Written by Kristina Weise
October 6, 2008

Opposite Photo: Adam Roddick

Last Wednesday, my friend suggested we attend L Magazine’s Battle of the Bands in Williamsburg and I let out a yawn before saying, "‘I guess." I am not sure what prompted me to go, but perhaps somewhere in my cynical self remains an ounce of faith and a sputter of hope that I would stumble across a band that would kick my ass.

Ladies and gentlemen, my attention was not only held, but the music of The Royal Chains leaped off stage and viciously attacked the audience sending numerous shocks through the system. Where did this band come from? More importantly – where are the going (and can we please tag along)?

Rarely does a three-piece arrive with such polished force that they threaten to shake - borderline possess - a fan’s very soul. The Royal Chains consist of Adam Roddick (lead & guitar), Mikey Stefanov (drummer) and Dan Lawley (bass guitar). Adam Roddick, has a voice capable of scratching through the current skepticism of New York City’s rock scene while presenting a nostalgic quality reminiscent of earlier pop sensations.

Originally, I had planned to meet Mr. Roddick for a cup of coffee, notebook and pen in hand, but ended up walking with the musical mastermind over to The Brooklyn Ice Cream Factory to indulge in one scoop of chocolate. It was one of the oddest, but most beloved interviews I have experienced. I scream, you scream, everyone will scream over this band….

Adam Roddick, Dan Lawley and Mikey Stefanov
The Royal Chains

Kristina Weise: It’s always interesting to hear how bands describe their music. How do you describe The Royal Chains’ sound and what are your influences?

Adam Roddick: We make bitter-sweet love songs with 60's melodic pop sensibilities and au currant angst and neuroses. Our influences are: skyrocketing rents in NYC, drugs and alcohol, other people's music, and books. There might be a few others that I’ve left out.

Kristina Weise: Books, eh? I didn’t know rockers read.

Adam Roddick: Ok. You got me. I cannot read. This is another good example of "gotcha" blogging.

Kristina Weise: I am quoting you. Moving on, where do you see your music going? What is the future vision? What is your 5-year plan?

Adam Roddick: We see our music going to the movies, hanging out with its friends, and watching TV.

Kristina Weise: You witty little….

Adam Roddick: Ahem… As far as The Royal Chains’ future vision, we'd like to introduce our music and positive energy to as many people as possible. The five year plan is to support ourselves and our friends solely through our music (read: no more "real" jobs). Our 50-year plan is to "remain flexible” and hope that people give us a chance to make them move.
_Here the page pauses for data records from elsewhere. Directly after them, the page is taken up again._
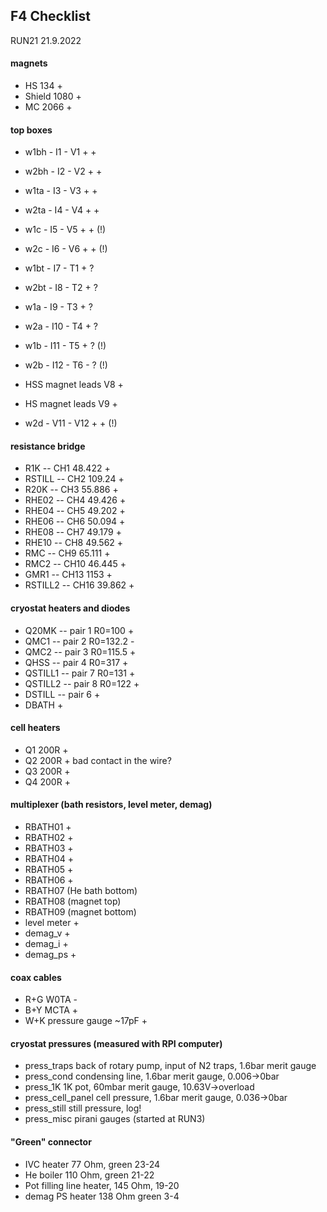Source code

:## F4 Checklist

RUN21 21.9.2022

#### magnets
* HS          134  +
* Shield      1080 +
* MC          2066 +

#### top boxes
* w1bh -  I1 - V1 + +
* w2bh -  I2 - V2 + +
* w1ta -  I3 - V3 + +
* w2ta -  I4 - V4 + +
* w1c  -  I5 - V5 + + (!)
* w2c  -  I6 - V6 + + (!)
* w1bt -  I7 - T1 + ?
* w2bt -  I8 - T2 + ?
* w1a  -  I9 - T3 + ?
* w2a  - I10 - T4 + ?
* w1b  - I11 - T5 + ? (!)
* w2b  - I12 - T6 - ? (!)

* HSS magnet leads V8 +
* HS magnet  leads V9 +
* w2d  - V11 - V12 + + (!)

#### resistance bridge
* R1K     -- CH1  48.422 +
* RSTILL  -- CH2  109.24 +
* R20K    -- CH3  55.886 +
* RHE02   -- CH4  49.426 +
* RHE04   -- CH5  49.202 +
* RHE06   -- CH6  50.094 +
* RHE08   -- CH7  49.179 +
* RHE10   -- CH8  49.562 +
* RMC     -- CH9  65.111 +
* RMC2    -- CH10 46.445 +
* GMR1    -- CH13 1153   +
* RSTILL2 -- CH16 39.862 +

#### cryostat heaters and diodes
* Q20MK   -- pair 1 R0=100   +
* QMC1    -- pair 2 R0=132.2 -
* QMC2    -- pair 3 R0=115.5 +
* QHSS    -- pair 4 R0=317   +
* QSTILL1 -- pair 7 R0=131   +
* QSTILL2 -- pair 8 R0=122   +
* DSTILL  -- pair 6 +
* DBATH   +

#### cell heaters
* Q1 200R  +
* Q2 200R  + bad contact in the wire?
* Q3 200R  +
* Q4 200R  +

#### multiplexer (bath resistors, level meter, demag)
* RBATH01 +
* RBATH02 +
* RBATH03 +
* RBATH04 +
* RBATH05 +
* RBATH06 +
* RBATH07  (He bath bottom)
* RBATH08  (magnet top)
* RBATH09  (magnet bottom)
* level meter +
* demag_v     +
* demag_i     +
* demag_ps    +

#### coax cables
* R+G  W0TA  -
* B+Y  MCTA  +
* W+K  pressure gauge ~17pF +

#### cryostat pressures (measured with RPI computer)
* press_traps      back of rotary pump, input of N2 traps, 1.6bar merit gauge
* press_cond       condensing line, 1.6bar merit gauge, 0.006->0bar
* press_1K         1K pot, 60mbar merit gauge, 10.63V->overload
* press_cell_panel cell pressure, 1.6bar merit gauge, 0.036->0bar
* press_still      still pressure, log!
* press_misc       pirani gauges (started at RUN3)

#### "Green" connector
* IVC heater 77 Ohm, green 23-24
* He boiler 110 Ohm, green 21-22
* Pot filling line heater, 145 Ohm, 19-20
* demag PS heater 138 Ohm green 3-4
Kristina Weise: Give me a fun fact to throw out there…

Adam Roddick: Currently, we are the only beardless band working in NYC. Oh… and I love pirates.

Kristina Weise: What is your opinion on the current musical landscape in New York City?

Adam Roddick: It's far too competitive and far less cooperative than we'd like to see (not to mention basically non-existent at this point). It's imperative that bands stop trying to hide fans from each other, pull our resources, and actually build a legit scene made of real people who like music and want to have fun.

Kristina Weise: Interesting concept… do you think it’s realistic that bands would put egos aside to come together in an artist collective?

Adam Roddick: The simplest way would be by going to see other band's shows (and have fun while there) and also to work together to create "events" where the entire bill is made up of bands (could even be other types of artists) who know and support each other. This way, it's more of a "destination," as opposed to a stop-off on your way somewhere else.


Personally, after watching this band steal the spotlight (Listen to "No Love in Your Punches" and try to resist dancing), I believe it is safe to say that The Royal Chains are capable of creating a one-stop destination to this island by offering a breath of electrified air to our generation’s polluted and under stimulated airwaves. It’s gritty gutsy music that is worth a listen.

Translation: Put you dancing heels on and get ready to rock out.